**TO DO**: Write out the whole listing exactly.

--- START ---

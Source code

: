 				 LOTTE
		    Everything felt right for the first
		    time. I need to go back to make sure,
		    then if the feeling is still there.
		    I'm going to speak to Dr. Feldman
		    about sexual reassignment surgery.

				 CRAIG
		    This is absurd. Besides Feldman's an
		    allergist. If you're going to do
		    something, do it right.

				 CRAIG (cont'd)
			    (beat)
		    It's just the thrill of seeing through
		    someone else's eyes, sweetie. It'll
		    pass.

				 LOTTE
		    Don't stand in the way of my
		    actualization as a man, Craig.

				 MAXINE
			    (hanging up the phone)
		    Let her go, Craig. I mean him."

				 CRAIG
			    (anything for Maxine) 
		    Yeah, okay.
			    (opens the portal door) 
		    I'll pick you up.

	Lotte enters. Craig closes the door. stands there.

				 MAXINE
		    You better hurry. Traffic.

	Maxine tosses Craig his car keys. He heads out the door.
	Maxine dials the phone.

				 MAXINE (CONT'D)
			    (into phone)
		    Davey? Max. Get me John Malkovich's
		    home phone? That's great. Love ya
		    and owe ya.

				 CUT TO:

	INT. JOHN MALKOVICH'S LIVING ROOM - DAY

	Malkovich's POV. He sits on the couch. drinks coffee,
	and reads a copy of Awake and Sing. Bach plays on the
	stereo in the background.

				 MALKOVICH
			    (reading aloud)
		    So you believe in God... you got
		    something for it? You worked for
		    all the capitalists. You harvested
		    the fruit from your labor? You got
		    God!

--- END ---

**ANSWER BELOW**:
Source code

: 				 LOTTE
		    Everything felt right for the first
		    time. I need to go back to make sure,
		    then if the feeling is still there.
		    I'm going to speak to Dr. Feldman
		    about sexual reassignment surgery.

				 CRAIG
		    This is absurd. Besides Feldman's an
		    allergist. If you're going to do
		    something, do it right.

				 CRAIG (cont'd)
			    (beat)
		    It's just the thrill of seeing through
		    someone else's eyes, sweetie. It'll
		    pass.

				 LOTTE
		    Don't stand in the way of my
		    actualization as a man, Craig.

				 MAXINE
			    (hanging up the phone)
		    Let her go, Craig. I mean him."

				 CRAIG
			    (anything for Maxine) 
		    Yeah, okay.
			    (opens the portal door) 
		    I'll pick you up.

	Lotte enters. Craig closes the door. stands there.

				 MAXINE
		    You better hurry. Traffic.

	Maxine tosses Craig his car keys. He heads out the door.
	Maxine dials the phone.

				 MAXINE (CONT'D)
			    (into phone)
		    Davey? Max. Get me John Malkovich's
		    home phone? That's great. Love ya
		    and owe ya.

				 CUT TO:

	INT. JOHN MALKOVICH'S LIVING ROOM - DAY

	Malkovich's POV. He sits on the couch. drinks coffee,
	and reads a copy of Awake and Sing. Bach plays on the
	stereo in the background.

				 MALKOVICH
			    (reading aloud)
		    So you believe in God... you got
		    something for it? You worked for
		    all the capitalists. You harvested
		    the fruit from your labor? You got
		    God!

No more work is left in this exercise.